**EXERCISE DIRECTIONS:** Gather all lines from the material that contain the word "assets".

**DATA TO PROCESS:**
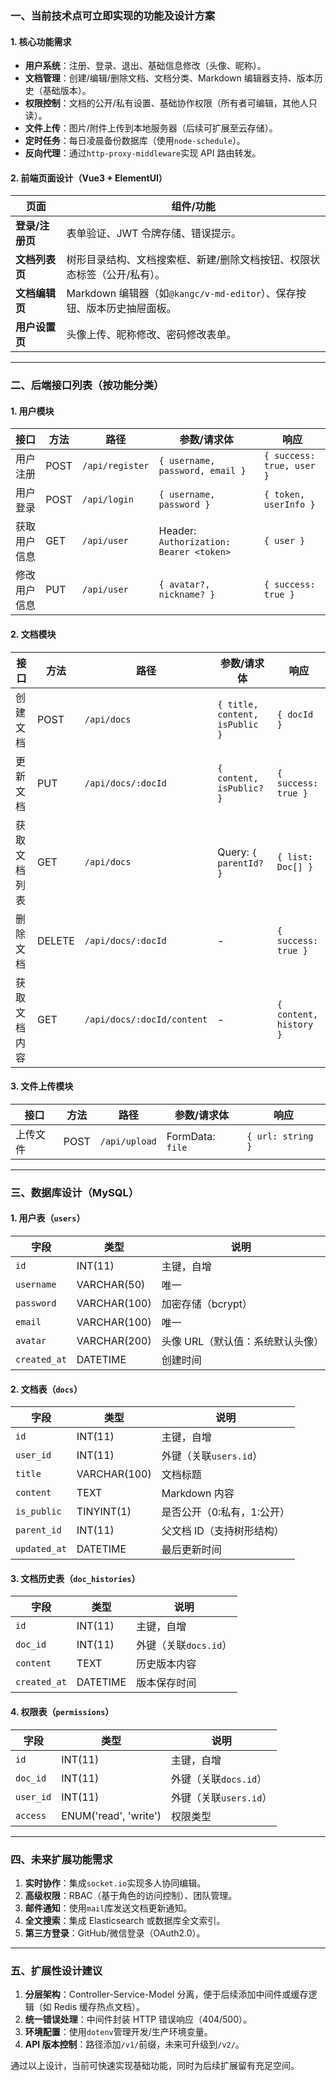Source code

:### 一、当前技术点可立即实现的功能及设计方案

#### **1. 核心功能需求**

- **用户系统**：注册、登录、退出、基础信息修改（头像、昵称）。
- **文档管理**：创建/编辑/删除文档、文档分类、Markdown 编辑器支持、版本历史（基础版本）。
- **权限控制**：文档的公开/私有设置、基础协作权限（所有者可编辑，其他人只读）。
- **文件上传**：图片/附件上传到本地服务器（后续可扩展至云存储）。
- **定时任务**：每日凌晨备份数据库（使用`node-schedule`）。
- **反向代理**：通过`http-proxy-middleware`实现 API 路由转发。

#### **2. 前端页面设计（Vue3 + ElementUI）**

| 页面            | 组件/功能                                                                |
| --------------- | ------------------------------------------------------------------------ |
| **登录/注册页** | 表单验证、JWT 令牌存储、错误提示。                                       |
| **文档列表页**  | 树形目录结构、文档搜索框、新建/删除文档按钮、权限状态标签（公开/私有）。 |
| **文档编辑页**  | Markdown 编辑器（如`@kangc/v-md-editor`）、保存按钮、版本历史抽屉面板。  |
| **用户设置页**  | 头像上传、昵称修改、密码修改表单。                                       |

---

### 二、后端接口列表（按功能分类）

#### **1. 用户模块**

| 接口         | 方法 | 路径            | 参数/请求体                             | 响应                      |
| ------------ | ---- | --------------- | --------------------------------------- | ------------------------- |
| 用户注册     | POST | `/api/register` | `{ username, password, email }`         | `{ success: true, user }` |
| 用户登录     | POST | `/api/login`    | `{ username, password }`                | `{ token, userInfo }`     |
| 获取用户信息 | GET  | `/api/user`     | Header: `Authorization: Bearer <token>` | `{ user }`                |
| 修改用户信息 | PUT  | `/api/user`     | `{ avatar?, nickname? }`                | `{ success: true }`       |

#### **2. 文档模块**

| 接口         | 方法   | 路径                       | 参数/请求体                    | 响应                   |
| ------------ | ------ | -------------------------- | ------------------------------ | ---------------------- |
| 创建文档     | POST   | `/api/docs`                | `{ title, content, isPublic }` | `{ docId }`            |
| 更新文档     | PUT    | `/api/docs/:docId`         | `{ content, isPublic? }`       | `{ success: true }`    |
| 获取文档列表 | GET    | `/api/docs`                | Query: `{ parentId? }`         | `{ list: Doc[] }`      |
| 删除文档     | DELETE | `/api/docs/:docId`         | -                              | `{ success: true }`    |
| 获取文档内容 | GET    | `/api/docs/:docId/content` | -                              | `{ content, history }` |

#### **3. 文件上传模块**

| 接口     | 方法 | 路径          | 参数/请求体      | 响应              |
| -------- | ---- | ------------- | ---------------- | ----------------- |
| 上传文件 | POST | `/api/upload` | FormData: `file` | `{ url: string }` |

---

### 三、数据库设计（MySQL）

#### **1. 用户表（`users`）**

| 字段         | 类型         | 说明                             |
| ------------ | ------------ | -------------------------------- |
| `id`         | INT(11)      | 主键，自增                       |
| `username`   | VARCHAR(50)  | 唯一                             |
| `password`   | VARCHAR(100) | 加密存储（bcrypt）               |
| `email`      | VARCHAR(100) | 唯一                             |
| `avatar`     | VARCHAR(200) | 头像 URL（默认值：系统默认头像） |
| `created_at` | DATETIME     | 创建时间                         |

#### **2. 文档表（`docs`）**

| 字段         | 类型         | 说明                       |
| ------------ | ------------ | -------------------------- |
| `id`         | INT(11)      | 主键，自增                 |
| `user_id`    | INT(11)      | 外键（关联`users.id`）     |
| `title`      | VARCHAR(100) | 文档标题                   |
| `content`    | TEXT         | Markdown 内容              |
| `is_public`  | TINYINT(1)   | 是否公开（0:私有，1:公开） |
| `parent_id`  | INT(11)      | 父文档 ID（支持树形结构）  |
| `updated_at` | DATETIME     | 最后更新时间               |

#### **3. 文档历史表（`doc_histories`）**

| 字段         | 类型     | 说明                  |
| ------------ | -------- | --------------------- |
| `id`         | INT(11)  | 主键，自增            |
| `doc_id`     | INT(11)  | 外键（关联`docs.id`） |
| `content`    | TEXT     | 历史版本内容          |
| `created_at` | DATETIME | 版本保存时间          |

#### **4. 权限表（`permissions`）**

| 字段      | 类型                  | 说明                   |
| --------- | --------------------- | ---------------------- |
| `id`      | INT(11)               | 主键，自增             |
| `doc_id`  | INT(11)               | 外键（关联`docs.id`）  |
| `user_id` | INT(11)               | 外键（关联`users.id`） |
| `access`  | ENUM('read', 'write') | 权限类型               |

---

### 四、未来扩展功能需求

1. **实时协作**：集成`socket.io`实现多人协同编辑。
2. **高级权限**：RBAC（基于角色的访问控制）、团队管理。
3. **邮件通知**：使用`mail`库发送文档更新通知。
4. **全文搜索**：集成 Elasticsearch 或数据库全文索引。
5. **第三方登录**：GitHub/微信登录（OAuth2.0）。

---

### 五、扩展性设计建议

1. **分层架构**：Controller-Service-Model 分离，便于后续添加中间件或缓存逻辑（如 Redis 缓存热点文档）。
2. **统一错误处理**：中间件封装 HTTP 错误响应（404/500）。
3. **环境配置**：使用`dotenv`管理开发/生产环境变量。
4. **API 版本控制**：路径添加`/v1/`前缀，未来可升级到`/v2/`。

通过以上设计，当前可快速实现基础功能，同时为后续扩展留有充足空间。
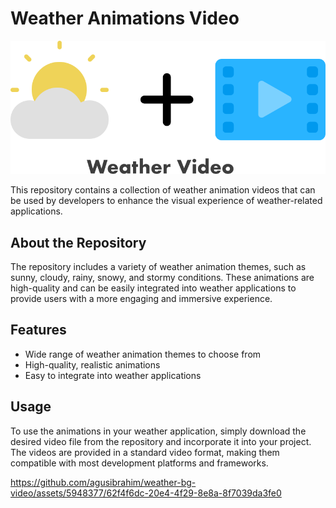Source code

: # Weather Animations Video
![](https://github.com/agusibrahim/weather-bg-video/raw/main/hero.svg)


This repository contains a collection of weather animation videos that can be used by developers to enhance the visual experience of weather-related applications.

## About the Repository

The repository includes a variety of weather animation themes, such as sunny, cloudy, rainy, snowy, and stormy conditions. These animations are high-quality and can be easily integrated into weather applications to provide users with a more engaging and immersive experience.

## Features

- Wide range of weather animation themes to choose from
- High-quality, realistic animations
- Easy to integrate into weather applications

## Usage

To use the animations in your weather application, simply download the desired video file from the repository and incorporate it into your project. The videos are provided in a standard video format, making them compatible with most development platforms and frameworks.


https://github.com/agusibrahim/weather-bg-video/assets/5948377/62f4f6dc-20e4-4f29-8e8a-8f7039da3fe0

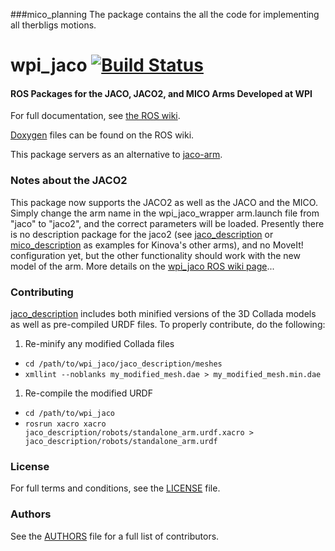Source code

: ###mico_planning
  The package contains the all the code for implementing all therbligs motions.


wpi_jaco  [![Build Status](https://api.travis-ci.org/RIVeR-Lab/wpi_jaco.png)](https://travis-ci.org/RIVeR-Lab/wpi_jaco)
========

#### ROS Packages for the JACO, JACO2, and MICO Arms Developed at WPI
For full documentation, see [the ROS wiki](http://wiki.ros.org/wpi_jaco).

[Doxygen](http://docs.ros.org/indigo/api/wpi_jaco/html/) files can be found on the ROS wiki.

This package servers as an alternative to [jaco-arm](https://github.com/Kinovarobotics/jaco-ros).

### Notes about the JACO2
This package now supports the JACO2 as well as the JACO and the MICO.  Simply change the arm name in the wpi_jaco_wrapper arm.launch file from "jaco" to "jaco2", and the correct parameters will be loaded.  Presently there is no description package for the jaco2 (see [jaco_description](jaco_description) or [mico_description](jaco_description) as examples for Kinova's other arms), and no MoveIt! configuration yet, but the other functionality should work with the new model of the arm.  More details on the [wpi_jaco ROS wiki page](http://wiki.ros.org/wpi_jaco)...

### Contributing

[jaco_description](jaco_description) includes both minified versions of the 3D Collada models as well as pre-compiled URDF files. To properly contribute, do the following:

 1. Re-minify any modified Collada files
   * `cd /path/to/wpi_jaco/jaco_description/meshes`
   * `xmllint --noblanks my_modified_mesh.dae > my_modified_mesh.min.dae`
 1. Re-compile the modified URDF
   * `cd /path/to/wpi_jaco`
   * `rosrun xacro xacro jaco_description/robots/standalone_arm.urdf.xacro > jaco_description/robots/standalone_arm.urdf`

### License
For full terms and conditions, see the [LICENSE](LICENSE) file.

### Authors
See the [AUTHORS](AUTHORS.md) file for a full list of contributors.


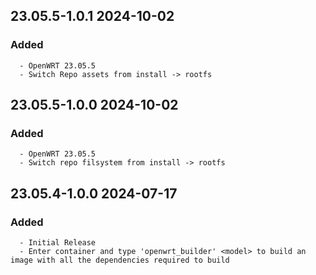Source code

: ## 23.05.5-1.0.1 2024-10-02 <dave at tiredofit dot ca>

   ### Added
      - OpenWRT 23.05.5
      - Switch Repo assets from install -> rootfs


## 23.05.5-1.0.0 2024-10-02 <dave at tiredofit dot ca>

   ### Added
      - OpenWRT 23.05.5
      - Switch repo filsystem from install -> rootfs


## 23.05.4-1.0.0 2024-07-17 <dave at tiredofit dot ca>

   ### Added
      - Initial Release
      - Enter container and type 'openwrt_builder' <model> to build an image with all the dependencies required to build


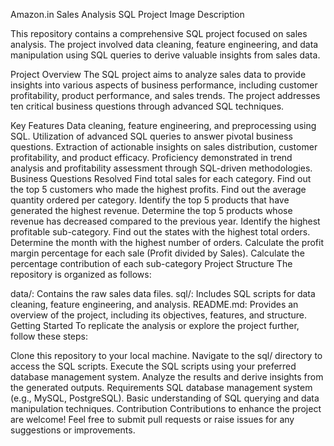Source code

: Amazon.in Sales Analysis SQL Project
Image Description

This repository contains a comprehensive SQL project focused on sales analysis. The project involved data cleaning, feature engineering, and data manipulation using SQL queries to derive valuable insights from sales data.

Project Overview
The SQL project aims to analyze sales data to provide insights into various aspects of business performance, including customer profitability, product performance, and sales trends. The project addresses ten critical business questions through advanced SQL techniques.

Key Features
Data cleaning, feature engineering, and preprocessing using SQL.
Utilization of advanced SQL queries to answer pivotal business questions.
Extraction of actionable insights on sales distribution, customer profitability, and product efficacy.
Proficiency demonstrated in trend analysis and profitability assessment through SQL-driven methodologies.
Business Questions Resolved
Find total sales for each category.
Find out the top 5 customers who made the highest profits.
Find out the average quantity ordered per category.
Identify the top 5 products that have generated the highest revenue.
Determine the top 5 products whose revenue has decreased compared to the previous year.
Identify the highest profitable sub-category.
Find out the states with the highest total orders.
Determine the month with the highest number of orders.
Calculate the profit margin percentage for each sale (Profit divided by Sales).
Calculate the percentage contribution of each sub-category
Project Structure
The repository is organized as follows:

data/: Contains the raw sales data files.
sql/: Includes SQL scripts for data cleaning, feature engineering, and analysis.
README.md: Provides an overview of the project, including its objectives, features, and structure.
Getting Started
To replicate the analysis or explore the project further, follow these steps:

Clone this repository to your local machine.
Navigate to the sql/ directory to access the SQL scripts.
Execute the SQL scripts using your preferred database management system.
Analyze the results and derive insights from the generated outputs.
Requirements
SQL database management system (e.g., MySQL, PostgreSQL).
Basic understanding of SQL querying and data manipulation techniques.
Contribution
Contributions to enhance the project are welcome! Feel free to submit pull requests or raise issues for any suggestions or improvements.
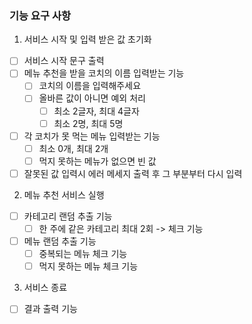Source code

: ### 기능 요구 사항
1. 서비스 시작 및 입력 받은 값 초기화
- [ ] 서비스 시작 문구 출력 
- [ ] 메뉴 추천을 받을 코치의 이름 입력받는 기능
  - [ ] 코치의 이름을 입력해주세요 
  - [ ] 올바른 값이 아니면 예외 처리 
    - [ ] 최소 2글자, 최대 4글자 
    - [ ] 최소 2명, 최대 5명
- [ ] 각 코치가 못 먹는 메뉴 입력받는 기능
  - [ ] 최소 0개, 최대 2개 
  - [ ] 먹지 못하는 메뉴가 없으면 빈 값 
- [ ] 잘못된 값 입력시 에러 메세지 출력 후 그 부분부터 다시 입력

2. 메뉴 추천 서비스 실행
- [ ] 카테고리 랜덤 추출 기능
  - [ ] 한 주에 같은 카테고리 최대 2회 -> 체크 기능
- [ ] 메뉴 랜덤 추출 기능
  - [ ] 중복되는 메뉴 체크 기능
  - [ ] 먹지 못하는 메뉴 체크 기능

3. 서비스 종료
- [ ] 결과 출력 기능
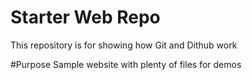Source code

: # Starter Web Repo

This repository is for showing how Git and Dithub work

#Purpose
Sample website with plenty of files for demos
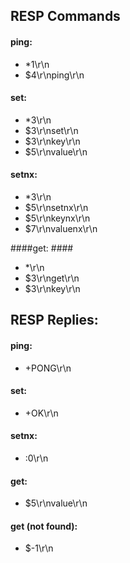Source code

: ## RESP Commands ##

#### ping: ####
- *1\r\n
- $4\r\nping\r\n

#### set: ####
- *3\r\n
- $3\r\nset\r\n
- $3\r\nkey\r\n
- $5\r\nvalue\r\n

#### setnx: ####
- *3\r\n
- $5\r\nsetnx\r\n
- $5\r\nkeynx\r\n
- $7\r\nvaluenx\r\n

 ####get: ####
- *\r\n
- $3\r\nget\r\n
- $3\r\nkey\r\n


## RESP Replies: ##

#### ping: ####
- +PONG\r\n

#### set: ####
- +OK\r\n

#### setnx: ####
- :0\r\n

#### get: ####
- $5\r\nvalue\r\n

#### get (not found): ####
- $-1\r\n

**ANSWER TO THIS EXERCISE:**
https://github.com/agusibrahim/weather-bg-video/assets/5948377/62f4f6dc-20e4-4f29-8e8a-8f7039da3fe0
      - Switch Repo assets from install -> rootfs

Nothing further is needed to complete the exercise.